Source texts of formatted documents
■ ■ ■ ■
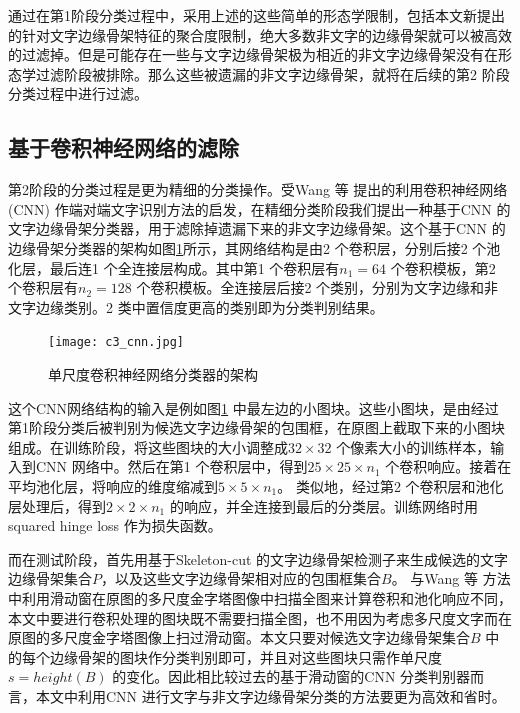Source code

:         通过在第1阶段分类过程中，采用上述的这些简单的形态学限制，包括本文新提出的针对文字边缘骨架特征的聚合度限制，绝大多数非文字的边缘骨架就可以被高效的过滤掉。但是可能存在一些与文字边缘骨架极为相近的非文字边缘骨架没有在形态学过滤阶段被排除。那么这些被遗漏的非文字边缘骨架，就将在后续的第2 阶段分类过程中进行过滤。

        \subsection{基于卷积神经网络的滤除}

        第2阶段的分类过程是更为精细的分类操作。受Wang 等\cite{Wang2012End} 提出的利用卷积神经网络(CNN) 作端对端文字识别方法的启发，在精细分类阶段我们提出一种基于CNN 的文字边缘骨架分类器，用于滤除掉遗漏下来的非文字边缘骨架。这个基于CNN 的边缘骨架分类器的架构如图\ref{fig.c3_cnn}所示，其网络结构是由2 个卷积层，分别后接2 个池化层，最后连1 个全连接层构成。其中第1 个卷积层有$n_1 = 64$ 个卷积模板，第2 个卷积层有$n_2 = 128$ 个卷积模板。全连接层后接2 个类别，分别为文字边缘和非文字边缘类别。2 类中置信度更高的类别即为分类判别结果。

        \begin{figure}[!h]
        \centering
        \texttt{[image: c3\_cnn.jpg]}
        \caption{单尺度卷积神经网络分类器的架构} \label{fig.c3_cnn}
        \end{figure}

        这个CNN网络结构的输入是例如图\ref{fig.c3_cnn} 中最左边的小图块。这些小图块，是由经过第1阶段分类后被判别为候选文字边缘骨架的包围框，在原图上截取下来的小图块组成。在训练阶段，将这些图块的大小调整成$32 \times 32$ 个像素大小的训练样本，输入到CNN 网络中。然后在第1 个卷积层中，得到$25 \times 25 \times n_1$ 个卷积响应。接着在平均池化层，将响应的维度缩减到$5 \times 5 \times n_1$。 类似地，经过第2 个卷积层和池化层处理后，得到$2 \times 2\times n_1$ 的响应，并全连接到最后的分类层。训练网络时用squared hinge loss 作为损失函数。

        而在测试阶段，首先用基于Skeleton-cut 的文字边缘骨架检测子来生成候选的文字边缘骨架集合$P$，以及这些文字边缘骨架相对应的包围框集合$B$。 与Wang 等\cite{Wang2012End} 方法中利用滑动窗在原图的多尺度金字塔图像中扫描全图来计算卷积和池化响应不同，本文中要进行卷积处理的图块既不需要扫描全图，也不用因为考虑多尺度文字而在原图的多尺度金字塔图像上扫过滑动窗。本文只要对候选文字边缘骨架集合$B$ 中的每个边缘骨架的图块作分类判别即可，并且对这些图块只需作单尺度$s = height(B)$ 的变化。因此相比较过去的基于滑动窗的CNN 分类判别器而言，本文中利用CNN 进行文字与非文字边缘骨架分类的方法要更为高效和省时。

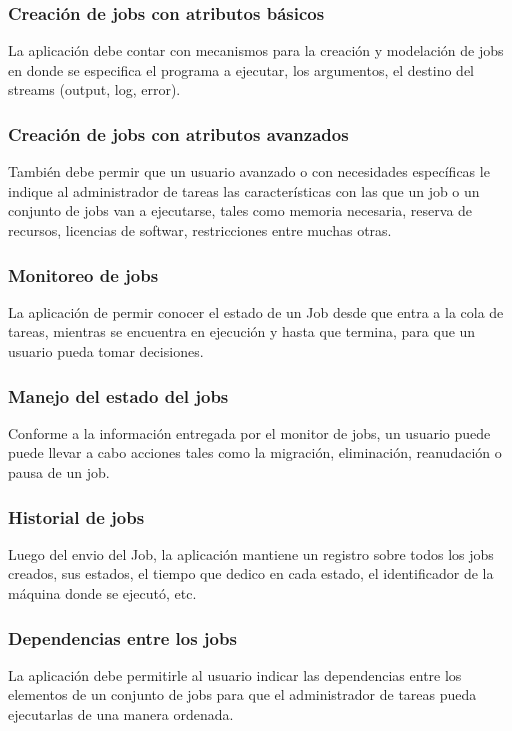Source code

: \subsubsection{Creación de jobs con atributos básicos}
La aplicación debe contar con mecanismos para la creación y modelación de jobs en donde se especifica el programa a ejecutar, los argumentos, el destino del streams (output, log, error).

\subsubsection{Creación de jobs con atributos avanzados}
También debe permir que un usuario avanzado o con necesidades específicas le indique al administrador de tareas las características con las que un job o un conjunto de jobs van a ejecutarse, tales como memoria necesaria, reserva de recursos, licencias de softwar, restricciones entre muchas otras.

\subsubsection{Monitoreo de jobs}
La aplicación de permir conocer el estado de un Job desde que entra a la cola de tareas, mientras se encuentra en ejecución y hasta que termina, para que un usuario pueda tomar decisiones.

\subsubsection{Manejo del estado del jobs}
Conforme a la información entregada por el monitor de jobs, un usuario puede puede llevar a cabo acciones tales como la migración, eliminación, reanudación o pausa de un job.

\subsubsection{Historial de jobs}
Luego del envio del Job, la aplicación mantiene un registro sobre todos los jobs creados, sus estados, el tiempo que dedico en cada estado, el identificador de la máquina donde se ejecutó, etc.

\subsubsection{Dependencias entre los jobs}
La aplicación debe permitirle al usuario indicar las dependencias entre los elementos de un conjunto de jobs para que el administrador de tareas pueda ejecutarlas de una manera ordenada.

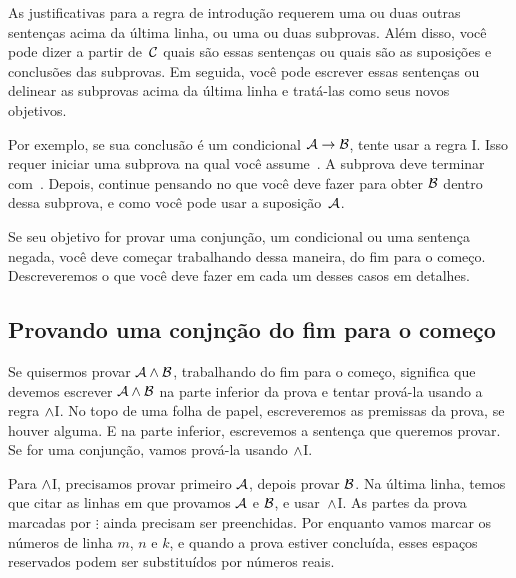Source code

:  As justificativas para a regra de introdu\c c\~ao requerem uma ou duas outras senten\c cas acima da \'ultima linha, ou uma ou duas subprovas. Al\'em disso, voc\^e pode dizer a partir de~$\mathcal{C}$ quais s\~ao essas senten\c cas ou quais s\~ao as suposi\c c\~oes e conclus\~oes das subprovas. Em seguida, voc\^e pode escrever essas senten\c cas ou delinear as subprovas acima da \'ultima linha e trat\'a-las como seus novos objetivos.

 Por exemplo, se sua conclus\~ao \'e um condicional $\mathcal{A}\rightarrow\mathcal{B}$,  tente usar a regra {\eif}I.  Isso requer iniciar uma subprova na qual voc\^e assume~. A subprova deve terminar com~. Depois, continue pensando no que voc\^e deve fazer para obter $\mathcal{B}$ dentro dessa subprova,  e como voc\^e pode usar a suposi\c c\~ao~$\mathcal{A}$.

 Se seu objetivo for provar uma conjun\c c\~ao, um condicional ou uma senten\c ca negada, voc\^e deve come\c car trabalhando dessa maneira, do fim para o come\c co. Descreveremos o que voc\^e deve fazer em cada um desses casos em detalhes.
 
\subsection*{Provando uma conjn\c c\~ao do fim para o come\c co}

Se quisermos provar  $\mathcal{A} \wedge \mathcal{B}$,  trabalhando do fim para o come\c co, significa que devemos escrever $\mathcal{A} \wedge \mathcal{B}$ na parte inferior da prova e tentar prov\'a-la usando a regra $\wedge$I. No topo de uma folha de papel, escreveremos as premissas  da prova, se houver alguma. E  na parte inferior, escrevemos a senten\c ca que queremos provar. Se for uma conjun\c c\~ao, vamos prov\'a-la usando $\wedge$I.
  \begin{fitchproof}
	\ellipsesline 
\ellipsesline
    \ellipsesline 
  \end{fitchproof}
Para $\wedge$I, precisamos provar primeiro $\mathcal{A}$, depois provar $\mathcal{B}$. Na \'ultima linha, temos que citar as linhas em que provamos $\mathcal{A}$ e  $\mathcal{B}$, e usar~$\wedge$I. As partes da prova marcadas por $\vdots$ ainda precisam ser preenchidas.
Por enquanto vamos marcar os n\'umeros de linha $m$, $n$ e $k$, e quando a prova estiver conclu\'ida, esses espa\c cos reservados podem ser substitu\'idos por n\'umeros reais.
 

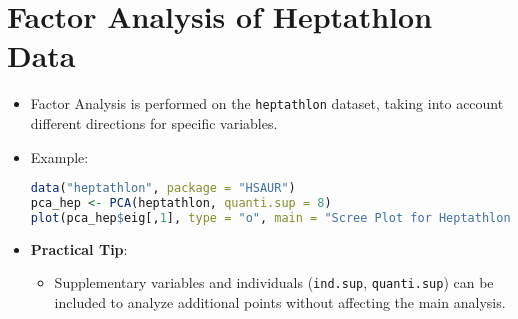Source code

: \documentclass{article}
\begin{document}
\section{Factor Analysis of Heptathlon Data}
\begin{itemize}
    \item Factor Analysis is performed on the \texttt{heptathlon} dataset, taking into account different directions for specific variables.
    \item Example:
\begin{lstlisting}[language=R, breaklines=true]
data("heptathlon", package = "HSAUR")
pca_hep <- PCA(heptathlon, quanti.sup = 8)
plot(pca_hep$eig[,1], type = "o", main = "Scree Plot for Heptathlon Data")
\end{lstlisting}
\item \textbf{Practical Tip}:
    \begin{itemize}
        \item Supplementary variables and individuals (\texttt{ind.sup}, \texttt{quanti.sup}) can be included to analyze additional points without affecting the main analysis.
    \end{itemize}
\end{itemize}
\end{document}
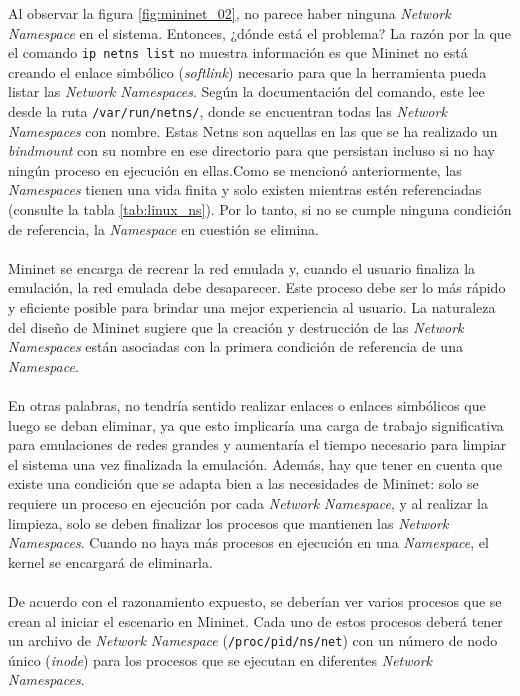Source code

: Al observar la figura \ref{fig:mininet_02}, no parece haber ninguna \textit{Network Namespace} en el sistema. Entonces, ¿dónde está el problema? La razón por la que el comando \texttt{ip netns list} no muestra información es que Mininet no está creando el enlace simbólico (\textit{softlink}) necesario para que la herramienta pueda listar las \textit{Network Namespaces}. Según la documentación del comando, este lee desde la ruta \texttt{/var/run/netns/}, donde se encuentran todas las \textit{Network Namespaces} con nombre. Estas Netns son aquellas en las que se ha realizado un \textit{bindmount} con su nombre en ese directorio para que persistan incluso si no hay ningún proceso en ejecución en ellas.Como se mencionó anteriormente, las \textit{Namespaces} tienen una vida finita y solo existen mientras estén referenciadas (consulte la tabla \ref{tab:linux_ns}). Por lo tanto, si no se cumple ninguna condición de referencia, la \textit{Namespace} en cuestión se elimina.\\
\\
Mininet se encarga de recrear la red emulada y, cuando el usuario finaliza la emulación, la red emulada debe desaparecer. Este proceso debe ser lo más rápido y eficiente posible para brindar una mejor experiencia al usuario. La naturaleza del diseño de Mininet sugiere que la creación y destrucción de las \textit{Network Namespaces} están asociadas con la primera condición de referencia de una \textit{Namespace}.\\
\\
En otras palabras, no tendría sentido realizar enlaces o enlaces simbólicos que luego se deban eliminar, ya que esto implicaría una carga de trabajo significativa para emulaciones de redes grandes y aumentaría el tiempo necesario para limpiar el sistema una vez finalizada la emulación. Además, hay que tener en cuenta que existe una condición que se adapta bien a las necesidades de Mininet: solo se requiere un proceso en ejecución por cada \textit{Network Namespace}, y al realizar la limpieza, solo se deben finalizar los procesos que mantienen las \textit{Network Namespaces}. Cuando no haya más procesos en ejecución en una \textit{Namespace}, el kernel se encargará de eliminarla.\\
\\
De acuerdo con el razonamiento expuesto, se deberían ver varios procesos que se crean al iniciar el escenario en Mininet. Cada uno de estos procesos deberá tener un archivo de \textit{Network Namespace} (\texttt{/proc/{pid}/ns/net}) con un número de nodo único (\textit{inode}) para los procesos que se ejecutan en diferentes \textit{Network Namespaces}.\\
■ ■ ■ ■
*What you will do:*
Lines above that have "main": copy each of them.

*Exercise answer:*
plot(pca_hep$eig[,1], type = "o", main = "Scree Plot for Heptathlon Data")
        \item Supplementary variables and individuals (\texttt{ind.sup}, \texttt{quanti.sup}) can be included to analyze additional points without affecting the main analysis.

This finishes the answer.